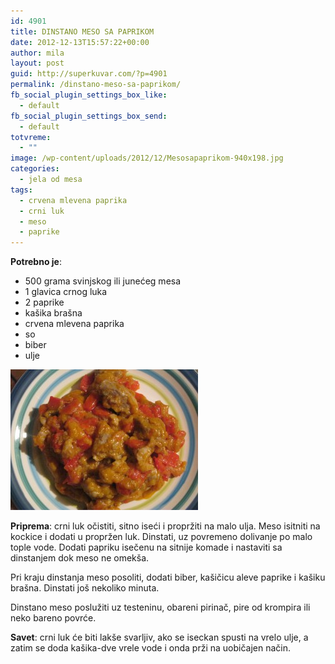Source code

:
 ```yaml
---
id: 4901
title: DINSTANO MESO SA PAPRIKOM
date: 2012-12-13T15:57:22+00:00
author: mila
layout: post
guid: http://superkuvar.com/?p=4901
permalink: /dinstano-meso-sa-paprikom/
fb_social_plugin_settings_box_like:
  - default
fb_social_plugin_settings_box_send:
  - default
totvreme:
  - ""
image: /wp-content/uploads/2012/12/Mesosapaprikom-940x198.jpg
categories:
  - jela od mesa
tags:
  - crvena mlevena paprika
  - crni luk
  - meso
  - paprike
---
```

**Potrebno je**:

  * 500 grama svinjskog ili junećeg mesa
  * 1 glavica crnog luka
  * 2 paprike
  * kašika brašna
  * crvena mlevena paprika
  * so
  * biber
  * ulje

<img class="alignnone size-medium wp-image-4902" title="Mesosapaprikom" src="/wp-content/uploads/2012/12/Mesosapaprikom-300x225.jpg" alt="" width="300" height="225" /> 

**Priprema**: crni luk očistiti, sitno iseći i propržiti na malo ulja. Meso isitniti na kockice i dodati u propržen luk. Dinstati, uz povremeno dolivanje po malo tople vode. Dodati papriku isečenu na sitnije komade i nastaviti sa dinstanjem dok meso ne omekša.

Pri kraju dinstanja meso posoliti, dodati biber, kašičicu aleve paprike i kašiku brašna. Dinstati još nekoliko minuta.

Dinstano meso poslužiti uz testeninu, obareni pirinač, pire od krompira ili neko bareno povrće.

**Savet**: crni luk će biti lakše svarljiv, ako se iseckan spusti na vrelo ulje, a zatim se doda kašika-dve vrele vode i onda prži na uobičajen način.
************
● Action item
Extract each line from the listing that holds the word "dodati".

● Written answer
**Priprema**: crni luk očistiti, sitno iseći i propržiti na malo ulja. Meso isitniti na kockice i dodati u propržen luk. Dinstati, uz povremeno dolivanje po malo tople vode. Dodati papriku isečenu na sitnije komade i nastaviti sa dinstanjem dok meso ne omekša.
Pri kraju dinstanja meso posoliti, dodati biber, kašičicu aleve paprike i kašiku brašna. Dinstati još nekoliko minuta.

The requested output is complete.